One of the big dreams my husband and I always had was vacationing with our children in Hilton Head. We have taken Kennedy twice, but this summer it was time to make it a true family vacation!  We packed up our mini van, including both Grandmas for a 10 day vacation in Hilton Head!  The kids had an absolute blast!  Kennedy loved the beach, and was so excited to play in the sand and water.  We spent every moment enjoying the beach and pool, and pretty much lived in our swimsuits the majority of the time.  

We were also fortunate enough to meet up with one of my very talented friends, for some family photographs.  I'm pretty sure our lives are about as normal as could be....













Tuesday, October 1, 2013

31 For 21: Dusting Off

It's that time again. Down Syndrome Awareness month.  I've been debating on whether or not to even think about my tradition to blog every day of the month to raise awareness.  Especially since I haven't touched my blog in about 3 months.  But here I am.  I can't promise to blog every day, but I'm going to try really hard to take this as an opportunity to get back to blogging.  There are a lot of things going on in our lives, and we are facing big choices as Kennedy gets closer to aging out of Early Intervention.

It's hard to believe that it was more than 2.5 years ago when we had the shock of our lives.  When our first child, a sweet little girl, was born with Down syndrome.  The news took us by surprise and the day of her birth brought about many emotions.  Especially fear.  But, I'm here to say, while sometimes I do still fear the future, the present is pretty awesome.

Kennedy continues to amaze me. Every. Single.

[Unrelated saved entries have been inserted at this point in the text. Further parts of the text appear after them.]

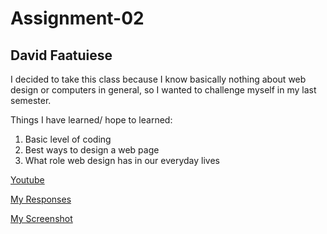 # Assignment-02
## David Faatuiese

I decided to take this class because I know basically nothing about web design or computers in general, so I wanted to challenge myself in my last semester.

Things I have learned/ hope to learned:

1. Basic level of coding
2. Best ways to design a web page
3. What role web design has in our everyday lives

[Youtube](https://www.youtube.com)

[My Responses](./responses.txt)

[My Screenshot](./images/screenshot.png)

Day.  She is learning so much, and her personality really shows.  She is talking and signing more, though her biggest delay continues to be speech.  We are making progress though, and she definitely has the ability to communicate with us.  She is still the sweetest little girl.  So friendly and outgoing and by far, the BEST big sister.  She loves Caleb so much, and they are best friends.  They play so well together, and love on each other all the time.  She asks for him first thing when she wakes up, and is lost when he's not around.  I love the bond that they have.

I promise, I will have photos tomorrow, when I'm posting from the computer.